Extracted records:
-=-=-
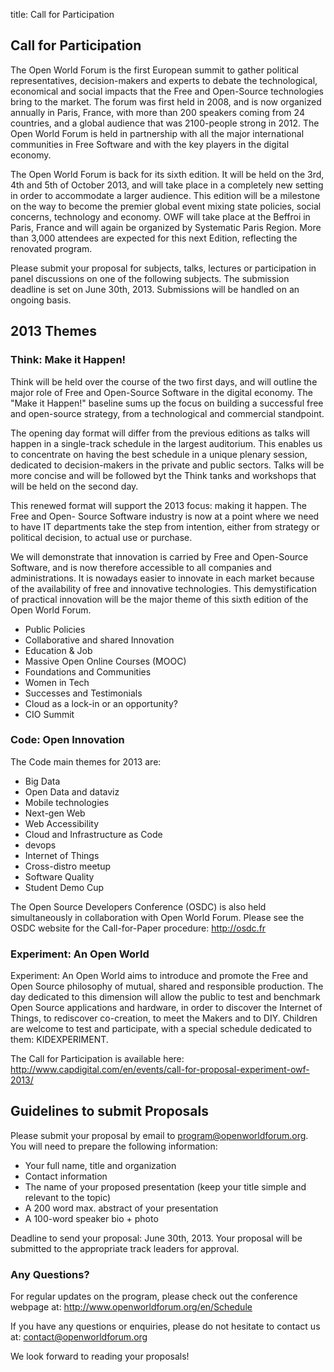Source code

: title: Call for Participation

## Call for Participation
The Open World Forum is the first European summit to gather political representatives, decision-makers and experts to debate the technological, economical and social impacts that the Free and Open-Source technologies bring to the market. The forum was first held in 2008, and is now organized annually in Paris, France, with more than 200 speakers coming from 24 countries, and a global audience that was 2100-people strong in 2012. The Open World Forum is held in partnership with all the major international communities in Free Software and with the key players in the digital economy.

The Open World Forum is back for its sixth edition. It will be held on the 3rd, 4th and 5th of October 2013, and will take place in a completely new setting in order to accommodate a larger audience. This edition will be a milestone on the way to become the premier global event mixing state policies, social concerns, technology and economy. OWF will take place at the Beffroi in Paris, France and will again be organized by Systematic Paris Region. More than 3,000 attendees are expected for this next Edition, reflecting the renovated program.

Please submit your proposal for subjects, talks, lectures or participation in panel discussions on one of the following subjects. The submission deadline is set on June 30th, 2013. Submissions will be handled on an ongoing basis.

## 2013 Themes
### Think: Make it Happen!
Think will be held over the course of the two first days, and will outline the major role of Free and Open-Source Software in the digital economy. The "Make it Happen!" baseline sums up the focus on building a successful free and open-source strategy, from a technological and commercial standpoint.

The opening day format will differ from the previous editions as talks will happen in a single-track schedule in the largest auditorium. This enables us to concentrate on having the best schedule in a unique plenary session, dedicated to decision-makers in the private and public sectors. Talks will be more concise and will be followed byt the Think tanks and workshops that will be held on the second day.

This renewed format will support the 2013 focus: making it happen. The Free and Open- Source Software industry is now at a point where we need to have IT departments take the step from intention, either from strategy or political decision, to actual use or purchase.

We will demonstrate that innovation is carried by Free and Open-Source Software, and is now therefore accessible to all companies and administrations. It is nowadays easier to innovate in each market because of the availability of free and innovative technologies. This demystification of practical innovation will be the major theme of this sixth edition of the Open World Forum.

* Public Policies
* Collaborative and shared Innovation
* Education & Job
* Massive Open Online Courses (MOOC)
* Foundations and Communities
* Women in Tech
* Successes and Testimonials
* Cloud as a lock-in or an opportunity?
* CIO Summit

### Code: Open Innovation
The Code main themes for 2013 are:
* Big Data
* Open Data and dataviz
* Mobile technologies
* Next-gen Web
* Web Accessibility
* Cloud and Infrastructure as Code
* devops
* Internet of Things
* Cross-distro meetup
* Software Quality
* Student Demo Cup

The Open Source Developers Conference (OSDC) is also held simultaneously in collaboration with Open World Forum. Please see the OSDC website for the Call-for-Paper procedure:
    http://osdc.fr

### Experiment: An Open World
Experiment: An Open World aims to introduce and promote the Free and Open Source philosophy of mutual, shared and responsible production. The day dedicated to this dimension will allow the public to test and benchmark Open Source applications and hardware, in order to discover the Internet of Things, to rediscover co-creation, to meet the Makers and to DIY. Children are welcome to test and participate, with a special schedule dedicated to them: KIDEXPERIMENT.

The Call for Participation is available here:
    http://www.capdigital.com/en/events/call-for-proposal-experiment-owf-2013/

## Guidelines to submit Proposals
Please submit your proposal by email to program@openworldforum.org. You will need to prepare the following information:
* Your full name, title and organization
* Contact information
* The name of your proposed presentation (keep your title simple and relevant to the topic)
* A 200 word max. abstract of your presentation
* A 100-word speaker bio + photo

Deadline to send your proposal: June 30th, 2013.
Your proposal will be submitted to the appropriate track leaders for approval.

### Any Questions?
For regular updates on the program, please check out the conference webpage at:
    http://www.openworldforum.org/en/Schedule

If you have any questions or enquiries, please do not hesitate to contact us at: contact@openworldforum.org

We look forward to reading your proposals!
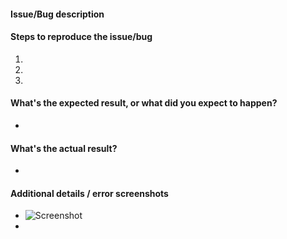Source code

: #### Issue/Bug description



#### Steps to reproduce the issue/bug

1.  
2. 
3. 


#### What's the expected result, or what did you expect to happen?

-


#### What's the actual result?

-


#### Additional details / error screenshots

- ![Screenshot]()
-
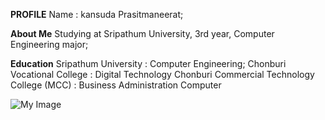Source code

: **PROFILE**
Name : kansuda Prasitmaneerat;

**About Me**
Studying at Sripathum University, 3rd year, Computer Engineering major;

**Education**
Sripathum University                             :  Computer Engineering;
Chonburi Vocational College                      :  Digital Technology
Chonburi Commercial Technology College (MCC)     :  Business Administration Computer


![My Image](https://www.canva.com/design/DAGVOjECets/26b_wyGsqioXoYtGk9tsQg/view?utm_content=DAGVOjECets&utm_campaign=designshare&utm_medium=link&utm_source=editor)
-=-=-
What to do: Without the pictures, give back every record precisely as shown.

Task output:
Source code

: title: Call for Participation

## Call for Participation
The Open World Forum is the first European summit to gather political representatives, decision-makers and experts to debate the technological, economical and social impacts that the Free and Open-Source technologies bring to the market. The forum was first held in 2008, and is now organized annually in Paris, France, with more than 200 speakers coming from 24 countries, and a global audience that was 2100-people strong in 2012. The Open World Forum is held in partnership with all the major international communities in Free Software and with the key players in the digital economy.

The Open World Forum is back for its sixth edition. It will be held on the 3rd, 4th and 5th of October 2013, and will take place in a completely new setting in order to accommodate a larger audience. This edition will be a milestone on the way to become the premier global event mixing state policies, social concerns, technology and economy. OWF will take place at the Beffroi in Paris, France and will again be organized by Systematic Paris Region. More than 3,000 attendees are expected for this next Edition, reflecting the renovated program.

Please submit your proposal for subjects, talks, lectures or participation in panel discussions on one of the following subjects. The submission deadline is set on June 30th, 2013. Submissions will be handled on an ongoing basis.

## 2013 Themes
### Think: Make it Happen!
Think will be held over the course of the two first days, and will outline the major role of Free and Open-Source Software in the digital economy. The "Make it Happen!" baseline sums up the focus on building a successful free and open-source strategy, from a technological and commercial standpoint.

The opening day format will differ from the previous editions as talks will happen in a single-track schedule in the largest auditorium. This enables us to concentrate on having the best schedule in a unique plenary session, dedicated to decision-makers in the private and public sectors. Talks will be more concise and will be followed byt the Think tanks and workshops that will be held on the second day.

This renewed format will support the 2013 focus: making it happen. The Free and Open- Source Software industry is now at a point where we need to have IT departments take the step from intention, either from strategy or political decision, to actual use or purchase.

We will demonstrate that innovation is carried by Free and Open-Source Software, and is now therefore accessible to all companies and administrations. It is nowadays easier to innovate in each market because of the availability of free and innovative technologies. This demystification of practical innovation will be the major theme of this sixth edition of the Open World Forum.

* Public Policies
* Collaborative and shared Innovation
* Education & Job
* Massive Open Online Courses (MOOC)
* Foundations and Communities
* Women in Tech
* Successes and Testimonials
* Cloud as a lock-in or an opportunity?
* CIO Summit

### Code: Open Innovation
The Code main themes for 2013 are:
* Big Data
* Open Data and dataviz
* Mobile technologies
* Next-gen Web
* Web Accessibility
* Cloud and Infrastructure as Code
* devops
* Internet of Things
* Cross-distro meetup
* Software Quality
* Student Demo Cup

The Open Source Developers Conference (OSDC) is also held simultaneously in collaboration with Open World Forum. Please see the OSDC website for the Call-for-Paper procedure:
    http://osdc.fr

### Experiment: An Open World
Experiment: An Open World aims to introduce and promote the Free and Open Source philosophy of mutual, shared and responsible production. The day dedicated to this dimension will allow the public to test and benchmark Open Source applications and hardware, in order to discover the Internet of Things, to rediscover co-creation, to meet the Makers and to DIY. Children are welcome to test and participate, with a special schedule dedicated to them: KIDEXPERIMENT.

The Call for Participation is available here:
    http://www.capdigital.com/en/events/call-for-proposal-experiment-owf-2013/

## Guidelines to submit Proposals
Please submit your proposal by email to program@openworldforum.org. You will need to prepare the following information:
* Your full name, title and organization
* Contact information
* The name of your proposed presentation (keep your title simple and relevant to the topic)
* A 200 word max. abstract of your presentation
* A 100-word speaker bio + photo

Deadline to send your proposal: June 30th, 2013.
Your proposal will be submitted to the appropriate track leaders for approval.

### Any Questions?
For regular updates on the program, please check out the conference webpage at:
    http://www.openworldforum.org/en/Schedule

If you have any questions or enquiries, please do not hesitate to contact us at: contact@openworldforum.org

We look forward to reading your proposals!
Source code

: #### Issue/Bug description



#### Steps to reproduce the issue/bug

1.  
2. 
3. 


#### What's the expected result, or what did you expect to happen?

-


#### What's the actual result?

-


#### Additional details / error screenshots

- ![Screenshot]()
-
Source code

: **PROFILE**
Name : kansuda Prasitmaneerat;

**About Me**
Studying at Sripathum University, 3rd year, Computer Engineering major;

**Education**
Sripathum University                             :  Computer Engineering;
Chonburi Vocational College                      :  Digital Technology
Chonburi Commercial Technology College (MCC)     :  Business Administration Computer


![My Image](https://www.canva.com/design/DAGVOjECets/26b_wyGsqioXoYtGk9tsQg/view?utm_content=DAGVOjECets&utm_campaign=designshare&utm_medium=link&utm_source=editor)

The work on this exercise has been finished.